Dataset extract.
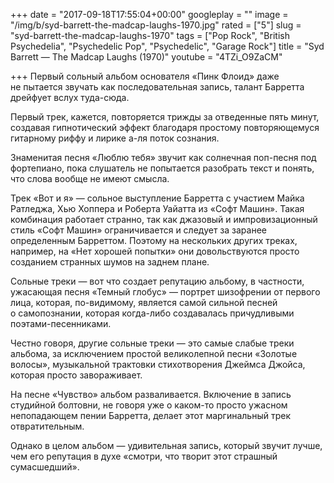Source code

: +++
date = "2017-09-18T17:55:04+00:00"
googleplay = ""
image = "/img/b/syd-barrett-the-madcap-laughs-1970.jpg"
rated = ["5"]
slug = "syd-barrett-the-madcap-laughs-1970"
tags = ["Pop Rock", "British Psychedelia", "Psychedelic Pop", "Psychedelic", "Garage Rock"]
title = "Syd Barrett — The Madcap Laughs (1970)"
youtube = "4TZi_O9ZaCM"

+++
Первый сольный альбом основателя &laquo;Пинк Флоид&raquo; даже не&nbsp;пытается звучать как последовательная запись, талант Барретта дрейфует вслух туда-сюда.

Первый трек, кажется, повторяется трижды за&nbsp;отведенные пять минут, создавая гипнотический эффект благодаря простому повторяющемуся гитарному риффу и&nbsp;лирике а-ля поток сознания.

Знаменитая песня &laquo;Люблю тебя&raquo; звучит как солнечная поп-песня под фортепиано, пока слушатель не&nbsp;попытается разобрать текст и&nbsp;понять, что слова вообще не&nbsp;имеют смысла. 

Трек &laquo;Вот и&nbsp;я&raquo;&nbsp;&mdash; сольное выступление Барретта с&nbsp;участием Майка Ратледжа, Хью Хоппера и&nbsp;Роберта Уайатта из&nbsp;&laquo;Софт Машин&raquo;. Такая комбинация работает странно, так как джазовый и&nbsp;импровизационный стиль &laquo;Софт Машин&raquo; ограничивается и&nbsp;следует за&nbsp;заранее определенным Барреттом. Поэтому на&nbsp;нескольких других треках, например, на&nbsp;&laquo;Нет хорошей попытки&raquo; они довольствуются просто созданием странных шумов на&nbsp;заднем плане.

Сольные треки&nbsp;&mdash; вот что создает репутацию альбому, в&nbsp;частности, ужасающая песня &laquo;Темный глобус&raquo;&nbsp;&mdash; портрет шизофрении от&nbsp;первого лица, которая, по-видимому, является самой сильной песней о&nbsp;самопознании, которая когда-либо создавалась причудливыми поэтами-песенниками. 

Честно говоря, другие сольные треки&nbsp;&mdash; это самые слабые треки альбома, за&nbsp;исключением простой великолепной песни &laquo;Золотые волосы&raquo;, музыкальной трактовки стихотворения Джеймса Джойса, которая просто завораживает. 

На&nbsp;песне &laquo;Чувство&raquo; альбом разваливается. Включение в&nbsp;запись студийной болтовни, не&nbsp;говоря уже о&nbsp;каком-то просто ужасном непопадающем пении Барретта, делает этот маргинальный трек 
отвратительным. 

Однако в&nbsp;целом альбом&nbsp;&mdash; удивительная запись, который звучит лучше, чем его репутация в&nbsp;духе &laquo;смотри, что творит этот страшный сумасшедший&raquo;.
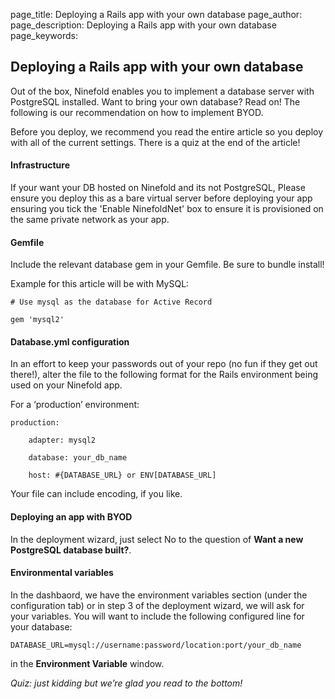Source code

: page_title: Deploying a Rails app with your own database
page_author: 
page_description: Deploying a Rails app with your own database
page_keywords: 

## Deploying a Rails app with your own database

Out of the box, Ninefold enables you to implement a database server with PostgreSQL installed. Want to bring your own database? Read on! The following is our recommendation on how to implement BYOD.

Before you deploy, we recommend you read the entire article so you deploy with all of the current settings. There is a quiz at the end of the article!

#### Infrastructure
If your want your DB hosted on Ninefold and its not PostgreSQL, Please ensure you deploy this as a bare virtual server before deploying your app ensuring you tick the 'Enable NinefoldNet' box to ensure it is provisioned on the same private network as your app.

#### Gemfile

Include the relevant database gem in your Gemfile. Be sure to bundle install!

Example for this article will be with MySQL:

	# Use mysql as the database for Active Record

	gem 'mysql2'

#### Database.yml configuration

In an effort to keep your passwords out of your repo (no fun if they get out there!), alter the file to the following format for the Rails environment being used on your Ninefold app.

For a ‘production’ environment:

	production:

		adapter: mysql2

 		database: your_db_name

 		host: #{DATABASE_URL} or ENV[DATABASE_URL]

Your file can include encoding, if you like.

#### Deploying an app with BYOD

In the deployment wizard, just select No to the question of __Want a new PostgreSQL database built?__.

#### Environmental variables

In the dashbaord, we have the environment variables section (under the configuration tab) or in step 3 of the deployment wizard, we will ask for your variables. You will want to include the following configured line for your database:

 	DATABASE_URL=mysql://username:password/location:port/your_db_name

in the __Environment Variable__ window.

_Quiz: just kidding but we’re glad you read to the bottom!_
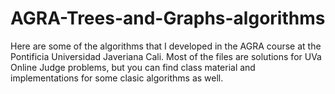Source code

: # AGRA-Trees-and-Graphs-algorithms
Here are some of the algorithms that I developed in the AGRA course at the Pontificia Universidad Javeriana Cali. Most of the files are solutions for UVa Online Judge problems, but you can find class material and implementations for some clasic algorithms as well.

Exercise goal. The expected output is every line of the data, unchanged, with the pictures skipped.

Exercise output.
Source code

: +++
date = "2017-09-18T17:55:04+00:00"
googleplay = ""
image = "/img/b/syd-barrett-the-madcap-laughs-1970.jpg"
rated = ["5"]
slug = "syd-barrett-the-madcap-laughs-1970"
tags = ["Pop Rock", "British Psychedelia", "Psychedelic Pop", "Psychedelic", "Garage Rock"]
title = "Syd Barrett — The Madcap Laughs (1970)"
youtube = "4TZi_O9ZaCM"

+++
Первый сольный альбом основателя &laquo;Пинк Флоид&raquo; даже не&nbsp;пытается звучать как последовательная запись, талант Барретта дрейфует вслух туда-сюда.

Первый трек, кажется, повторяется трижды за&nbsp;отведенные пять минут, создавая гипнотический эффект благодаря простому повторяющемуся гитарному риффу и&nbsp;лирике а-ля поток сознания.

Знаменитая песня &laquo;Люблю тебя&raquo; звучит как солнечная поп-песня под фортепиано, пока слушатель не&nbsp;попытается разобрать текст и&nbsp;понять, что слова вообще не&nbsp;имеют смысла. 

Трек &laquo;Вот и&nbsp;я&raquo;&nbsp;&mdash; сольное выступление Барретта с&nbsp;участием Майка Ратледжа, Хью Хоппера и&nbsp;Роберта Уайатта из&nbsp;&laquo;Софт Машин&raquo;. Такая комбинация работает странно, так как джазовый и&nbsp;импровизационный стиль &laquo;Софт Машин&raquo; ограничивается и&nbsp;следует за&nbsp;заранее определенным Барреттом. Поэтому на&nbsp;нескольких других треках, например, на&nbsp;&laquo;Нет хорошей попытки&raquo; они довольствуются просто созданием странных шумов на&nbsp;заднем плане.

Сольные треки&nbsp;&mdash; вот что создает репутацию альбому, в&nbsp;частности, ужасающая песня &laquo;Темный глобус&raquo;&nbsp;&mdash; портрет шизофрении от&nbsp;первого лица, которая, по-видимому, является самой сильной песней о&nbsp;самопознании, которая когда-либо создавалась причудливыми поэтами-песенниками. 

Честно говоря, другие сольные треки&nbsp;&mdash; это самые слабые треки альбома, за&nbsp;исключением простой великолепной песни &laquo;Золотые волосы&raquo;, музыкальной трактовки стихотворения Джеймса Джойса, которая просто завораживает. 

На&nbsp;песне &laquo;Чувство&raquo; альбом разваливается. Включение в&nbsp;запись студийной болтовни, не&nbsp;говоря уже о&nbsp;каком-то просто ужасном непопадающем пении Барретта, делает этот маргинальный трек 
отвратительным. 

Однако в&nbsp;целом альбом&nbsp;&mdash; удивительная запись, который звучит лучше, чем его репутация в&nbsp;духе &laquo;смотри, что творит этот страшный сумасшедший&raquo;.
Source code

: page_title: Deploying a Rails app with your own database
page_author: 
page_description: Deploying a Rails app with your own database
page_keywords: 

## Deploying a Rails app with your own database

Out of the box, Ninefold enables you to implement a database server with PostgreSQL installed. Want to bring your own database? Read on! The following is our recommendation on how to implement BYOD.

Before you deploy, we recommend you read the entire article so you deploy with all of the current settings. There is a quiz at the end of the article!

#### Infrastructure
If your want your DB hosted on Ninefold and its not PostgreSQL, Please ensure you deploy this as a bare virtual server before deploying your app ensuring you tick the 'Enable NinefoldNet' box to ensure it is provisioned on the same private network as your app.

#### Gemfile

Include the relevant database gem in your Gemfile. Be sure to bundle install!

Example for this article will be with MySQL:

	# Use mysql as the database for Active Record

	gem 'mysql2'

#### Database.yml configuration

In an effort to keep your passwords out of your repo (no fun if they get out there!), alter the file to the following format for the Rails environment being used on your Ninefold app.

For a ‘production’ environment:

	production:

		adapter: mysql2

 		database: your_db_name

 		host: #{DATABASE_URL} or ENV[DATABASE_URL]

Your file can include encoding, if you like.

#### Deploying an app with BYOD

In the deployment wizard, just select No to the question of __Want a new PostgreSQL database built?__.

#### Environmental variables

In the dashbaord, we have the environment variables section (under the configuration tab) or in step 3 of the deployment wizard, we will ask for your variables. You will want to include the following configured line for your database:

 	DATABASE_URL=mysql://username:password/location:port/your_db_name

in the __Environment Variable__ window.

_Quiz: just kidding but we’re glad you read to the bottom!_
Source code

: # AGRA-Trees-and-Graphs-algorithms
Here are some of the algorithms that I developed in the AGRA course at the Pontificia Universidad Javeriana Cali. Most of the files are solutions for UVa Online Judge problems, but you can find class material and implementations for some clasic algorithms as well.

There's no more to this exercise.